AIM OF THE EXERCISE>
Locate all lines in the data below that hold "카테고리" and show them.

** RECORD SET follows **

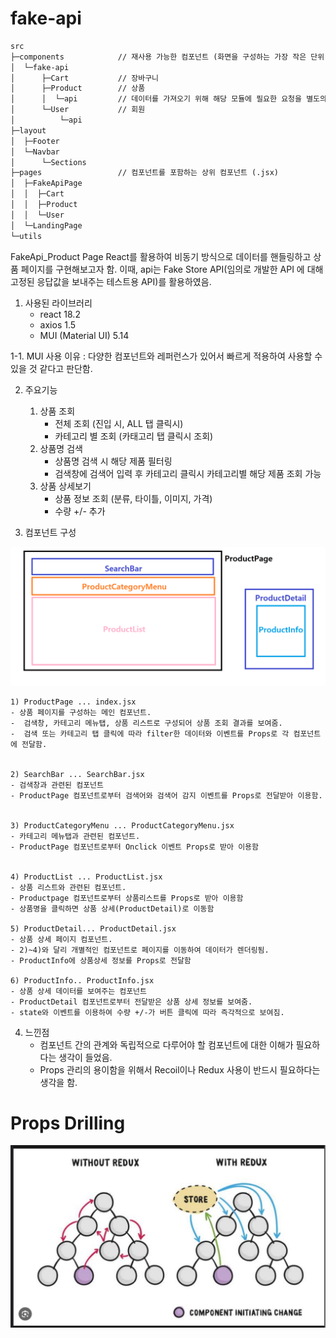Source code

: # fake-api

```txt
src
├─components            // 재사용 가능한 컴포넌트 (화면을 구성하는 가장 작은 단위)
│  └─fake-api
│      ├─Cart           // 장바구니
│      ├─Product        // 상품
│      │  └─api         // 데이터를 가져오기 위해 해당 모듈에 필요한 요청을 별도의 js로 작성
│      └─User           // 회원
│          └─api
├─layout
│  ├─Footer
│  └─Navbar
│      └─Sections
├─pages                 // 컴포넌트를 포함하는 상위 컴포넌트 (.jsx)
│  ├─FakeApiPage
│  │  ├─Cart
│  │  ├─Product
│  │  └─User
│  └─LandingPage
└─utils                  
```
FakeApi_Product Page
React를 활용하여 비동기 방식으로 데이터를 핸들링하고 상품 페이지를 구현해보고자 함. 이때, api는 Fake Store API(임의로 개발한 API 에 대해 고정된 응답값을 보내주는 테스트용 API)를 활용하였음.

1. 사용된 라이브러리
    - react 18.2
    - axios 1.5
    - MUI (Material UI) 5.14

1-1. MUI 사용 이유
: 다양한 컴포넌트와 레퍼런스가 있어서 빠르게 적용하여 사용할 수 있을 것 같다고 판단함.

2. 주요기능
    1) 상품 조회
        - 전체 조회 (진입 시, ALL 탭 클릭시)
        - 카테고리 별 조회 (카태고리 탭 클릭시 조회)
    2) 상품명 검색
        - 상품명 검색 시 해당 제품 필터링
        - 검색창에 검색어 입력 후 카테고리 클릭시 카테고리별 해당 제품 조회 가능
    3) 상품 상세보기
        - 상품 정보 조회 (분류, 타이틀, 이미지, 가격)
        - 수량 +/- 추가


3. 컴포넌트 구성

<img src="./img/product_component.png">

    1) ProductPage ... index.jsx 
    - 상품 페이지를 구성하는 메인 컴포넌트. 
    -  검색창, 카테고리 메뉴탭, 상품 리스트로 구성되어 상품 조회 결과를 보여줌.
    -  검색 또는 카테고리 탭 클릭에 따라 filter한 데이터와 이벤트를 Props로 각 컴포넌트에 전달함.
      

    2) SearchBar ... SearchBar.jsx
    - 검색창과 관련된 컴포넌트 
    - ProductPage 컴포넌트로부터 검색어와 검색어 감지 이벤트를 Props로 전달받아 이용함.
     

    3) ProductCategoryMenu ... ProductCategoryMenu.jsx
    - 카테고리 메뉴탭과 관련된 컴포넌트.
    - ProductPage 컴포넌트로부터 Onclick 이벤트 Props로 받아 이용함
    

    4) ProductList ... ProductList.jsx
    - 상품 리스트와 관련된 컴포넌트.
    - Productpage 컴포넌트로부터 상품리스트를 Props로 받아 이용함
    - 상품명을 클릭하면 상품 상세(ProductDetail)로 이동함     

    5) ProductDetail... ProductDetail.jsx 
    - 상품 상세 페이지 컴포넌트.
    - 2)~4)와 달리 개별적인 컴포넌트로 페이지를 이동하여 데이터가 렌더링됨.
    - ProductInfo에 상품상세 정보를 Props로 전달함    

    6) ProductInfo.. ProductInfo.jsx
    - 상품 상세 데이터를 보여주는 컴포넌트
    - ProductDetail 컴포넌트로부터 전달받은 상품 상세 정보를 보여줌.
    - state와 이벤트를 이용하여 수량 +/-가 버튼 클릭에 따라 즉각적으로 보여짐. 

4. 느낀점
    - 컴포넌트 간의 관계와 독립적으로 다루어야 할 컴포넌트에 대한 이해가 필요하다는 생각이 들었음.
    - Props 관리의 용이함을 위해서 Recoil이나 Redux 사용이 반드시 필요하다는 생각을 함.

# Props Drilling
<img src="./img/props_drilling.png">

** End of RECORD SET **

ANSWER TO THIS TASK>
        - 카테고리 별 조회 (카태고리 탭 클릭시 조회)
        - 검색창에 검색어 입력 후 카테고리 클릭시 카테고리별 해당 제품 조회 가능
    -  검색창, 카테고리 메뉴탭, 상품 리스트로 구성되어 상품 조회 결과를 보여줌.
    -  검색 또는 카테고리 탭 클릭에 따라 filter한 데이터와 이벤트를 Props로 각 컴포넌트에 전달함.
    - 카테고리 메뉴탭과 관련된 컴포넌트.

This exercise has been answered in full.